Segment Open

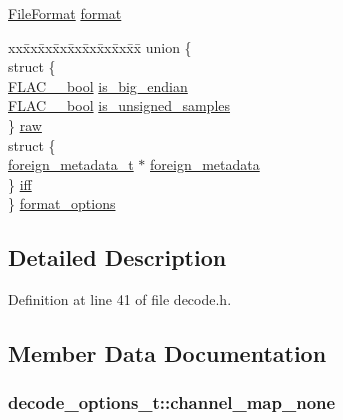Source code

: \begin{DoxyCompactItemize}
\item 
\hyperlink{libflac_2src_2flac_2utils_8h_a610845e6f56e545283af144cbbb99cfe}{File\+Format} \hyperlink{structdecode__options__t_a07350a15d90fc7cdef3c2357578ebd88}{format}
\item 
\begin{tabbing}
xx\=xx\=xx\=xx\=xx\=xx\=xx\=xx\=xx\=\kill
union \{\\
\>struct \{\\
\>\>\hyperlink{ordinals_8h_a95103469f1cbd78b8cf250194985b34e}{FLAC\_\_bool} \hyperlink{structdecode__options__t_a7fc1291d097d6ccc9019b7ad43c47473}{is\_big\_endian}\\
\>\>\hyperlink{ordinals_8h_a95103469f1cbd78b8cf250194985b34e}{FLAC\_\_bool} \hyperlink{structdecode__options__t_a6adc8c1b3f95ae05c70d2dc5653daad3}{is\_unsigned\_samples}\\
\>\} \hyperlink{structdecode__options__t_a3d53f9eb1062db2b1ddf7cba27d4b259}{raw}\\
\>struct \{\\
\>\>\hyperlink{structforeign__metadata__t}{foreign\_metadata\_t} $\ast$ \hyperlink{structdecode__options__t_aef389aad459bdb64fe4dc2a3d232022d}{foreign\_metadata}\\
\>\} \hyperlink{structdecode__options__t_aafd974d7f74c6b9d784cae4be6fd6fd6}{iff}\\
\} \hyperlink{structdecode__options__t_a1f9c1189f564540e7e6d32b37f4c9e95}{format\_options}\\

\end{tabbing}\end{DoxyCompactItemize}


\subsection{Detailed Description}


Definition at line 41 of file decode.\+h.



\subsection{Member Data Documentation}
\subsubsection[{\texorpdfstring{channel\+\_\+map\+\_\+none}{channel_map_none}}]{ decode\+\_\+options\+\_\+t\+::channel\+\_\+map\+\_\+none}\hypertarget{structdecode__options__t_ada3f1ff7db4481f8ce2cbca8499b271d}{}\label{structdecode__options__t_ada3f1ff7db4481f8ce2cbca8499b271d}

Segment Closed

» **GOAL OF THE EXERCISE**: In the records above, some lines hold the word "DoxyCompactItemize"; copy each such line.

» **RESPONSE BELOW**:
: \begin{DoxyCompactItemize}
\end{tabbing}\end{DoxyCompactItemize}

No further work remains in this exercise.